Modeling and simulation of an InGaP/GaAs heterojunction betavoltaic cell powered by promethium-147

Nuclear microbatteries based on semiconductor heterojunction cells are promising designs to achieve efficient energy conversion of the particles emitted from a radioactive source into electrical energy. Selecting semiconductors with appropriate device structure and radiation source effectively improve their output performance. In this study, we investigated an In0.49Ga0.51P/GaAs betavoltaic heterojunction cell powered by Promethium-147 (Pm147) irradiation, which emits negative beta-particles with an average kinetic energy of 61.93 keV, using a lab-made software.

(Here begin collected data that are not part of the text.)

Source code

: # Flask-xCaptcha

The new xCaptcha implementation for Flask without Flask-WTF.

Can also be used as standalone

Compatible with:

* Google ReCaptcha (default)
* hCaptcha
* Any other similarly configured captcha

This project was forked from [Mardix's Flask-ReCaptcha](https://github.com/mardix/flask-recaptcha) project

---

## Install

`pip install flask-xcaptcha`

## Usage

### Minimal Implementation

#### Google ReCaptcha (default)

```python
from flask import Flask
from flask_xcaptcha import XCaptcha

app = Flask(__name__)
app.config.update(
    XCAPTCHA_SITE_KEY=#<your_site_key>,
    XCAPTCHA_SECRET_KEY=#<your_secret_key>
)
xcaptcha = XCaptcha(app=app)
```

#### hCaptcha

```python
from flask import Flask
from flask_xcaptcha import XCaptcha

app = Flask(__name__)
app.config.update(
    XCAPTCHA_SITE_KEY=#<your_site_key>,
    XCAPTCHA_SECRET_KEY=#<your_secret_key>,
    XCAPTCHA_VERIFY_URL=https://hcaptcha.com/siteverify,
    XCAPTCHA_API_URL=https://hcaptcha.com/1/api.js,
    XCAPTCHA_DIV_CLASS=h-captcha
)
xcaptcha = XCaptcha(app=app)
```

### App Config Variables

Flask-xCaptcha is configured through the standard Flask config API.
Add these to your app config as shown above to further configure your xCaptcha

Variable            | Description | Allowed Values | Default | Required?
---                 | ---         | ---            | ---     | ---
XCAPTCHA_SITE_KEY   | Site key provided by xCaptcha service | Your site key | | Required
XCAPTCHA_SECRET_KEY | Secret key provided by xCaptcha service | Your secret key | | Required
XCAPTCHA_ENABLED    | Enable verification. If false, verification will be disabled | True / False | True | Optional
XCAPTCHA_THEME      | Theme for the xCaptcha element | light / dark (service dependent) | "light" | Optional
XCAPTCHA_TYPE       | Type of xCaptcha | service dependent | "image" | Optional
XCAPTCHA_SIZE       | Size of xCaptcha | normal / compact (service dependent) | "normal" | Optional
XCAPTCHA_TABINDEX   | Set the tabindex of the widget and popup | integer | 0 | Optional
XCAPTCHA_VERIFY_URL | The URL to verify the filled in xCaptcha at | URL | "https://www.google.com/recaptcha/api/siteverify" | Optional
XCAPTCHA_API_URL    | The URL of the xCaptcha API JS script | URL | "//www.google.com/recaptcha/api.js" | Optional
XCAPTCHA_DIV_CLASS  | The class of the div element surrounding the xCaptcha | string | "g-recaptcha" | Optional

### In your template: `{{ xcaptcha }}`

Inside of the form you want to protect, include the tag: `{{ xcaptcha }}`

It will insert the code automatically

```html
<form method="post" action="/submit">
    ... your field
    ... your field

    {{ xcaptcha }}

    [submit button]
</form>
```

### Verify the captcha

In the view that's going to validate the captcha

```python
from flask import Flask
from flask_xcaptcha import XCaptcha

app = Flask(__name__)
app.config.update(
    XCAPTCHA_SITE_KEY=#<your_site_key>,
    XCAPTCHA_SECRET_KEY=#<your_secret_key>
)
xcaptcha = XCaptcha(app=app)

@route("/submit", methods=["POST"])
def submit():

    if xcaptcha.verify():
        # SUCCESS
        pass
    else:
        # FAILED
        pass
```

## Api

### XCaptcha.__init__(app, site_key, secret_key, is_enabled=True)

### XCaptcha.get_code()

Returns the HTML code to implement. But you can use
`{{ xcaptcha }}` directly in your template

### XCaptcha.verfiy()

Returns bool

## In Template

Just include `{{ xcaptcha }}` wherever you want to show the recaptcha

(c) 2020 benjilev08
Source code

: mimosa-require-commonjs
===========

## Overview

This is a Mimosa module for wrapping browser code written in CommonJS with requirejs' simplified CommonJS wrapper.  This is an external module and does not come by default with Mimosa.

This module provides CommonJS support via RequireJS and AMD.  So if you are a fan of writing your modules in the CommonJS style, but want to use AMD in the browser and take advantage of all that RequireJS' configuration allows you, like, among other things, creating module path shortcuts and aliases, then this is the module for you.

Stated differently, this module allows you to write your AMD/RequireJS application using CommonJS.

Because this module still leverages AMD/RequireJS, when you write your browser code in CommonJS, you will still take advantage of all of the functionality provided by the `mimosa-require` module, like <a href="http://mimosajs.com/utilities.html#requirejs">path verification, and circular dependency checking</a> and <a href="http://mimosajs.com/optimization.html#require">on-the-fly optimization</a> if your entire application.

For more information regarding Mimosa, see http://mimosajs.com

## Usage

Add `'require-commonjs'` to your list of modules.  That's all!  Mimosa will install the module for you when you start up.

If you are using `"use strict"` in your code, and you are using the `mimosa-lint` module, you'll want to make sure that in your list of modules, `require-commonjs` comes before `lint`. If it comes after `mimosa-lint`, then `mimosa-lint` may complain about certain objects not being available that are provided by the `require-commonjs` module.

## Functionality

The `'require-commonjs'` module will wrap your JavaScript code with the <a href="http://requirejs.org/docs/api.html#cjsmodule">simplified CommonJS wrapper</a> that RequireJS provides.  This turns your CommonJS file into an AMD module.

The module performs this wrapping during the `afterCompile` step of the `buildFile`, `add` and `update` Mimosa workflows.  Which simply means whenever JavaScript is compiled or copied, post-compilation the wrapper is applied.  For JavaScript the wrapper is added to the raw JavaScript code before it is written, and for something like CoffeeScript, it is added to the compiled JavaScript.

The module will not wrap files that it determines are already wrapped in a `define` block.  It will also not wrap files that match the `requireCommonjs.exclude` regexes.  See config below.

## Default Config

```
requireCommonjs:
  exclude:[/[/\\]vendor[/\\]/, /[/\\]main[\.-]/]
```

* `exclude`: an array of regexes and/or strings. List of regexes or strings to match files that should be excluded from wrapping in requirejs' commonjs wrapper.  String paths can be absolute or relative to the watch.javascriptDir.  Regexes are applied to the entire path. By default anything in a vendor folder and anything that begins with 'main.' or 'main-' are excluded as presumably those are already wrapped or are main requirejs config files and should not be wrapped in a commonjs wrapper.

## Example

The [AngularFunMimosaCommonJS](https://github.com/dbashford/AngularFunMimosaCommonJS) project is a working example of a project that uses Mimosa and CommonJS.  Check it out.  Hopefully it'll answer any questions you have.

Simulations of cell's current density-voltage J(V) and output electric power P(V) characteristics are carried out using a comprehensive analytical model. The proposed model accounted for ohmic losses, the reflection of incident beta-particles from the front surface, limits of the space charge region, and metallurgical border effects. To optimize the cell's performance, we performed several simulations, varying the doping concentrations and base thicknesses in the device structure and the surface recombination velocities in the front and back regions. Moreover, we assumed different values of the Pm147 apparent activity density. The obtained results are very encouraging showing that Pm147 coupled with InGAP/GaAs heterojunction is very suitable solution for this kind of power generation. Alternative beta radiation sources, namely: H3, Ni63, Co60, Cs137, and Sr90, are also considered for the comparison. The computed electrical power density of the improved cell reaches to 436.66 nW cm-2, while the conversion efficiency is close to 11.91% when irradiated by Pm147. These values could increase to 1441.29 nW cm-2 and 12.43% when Sr90 (Strontium-90) is used as the emitting source.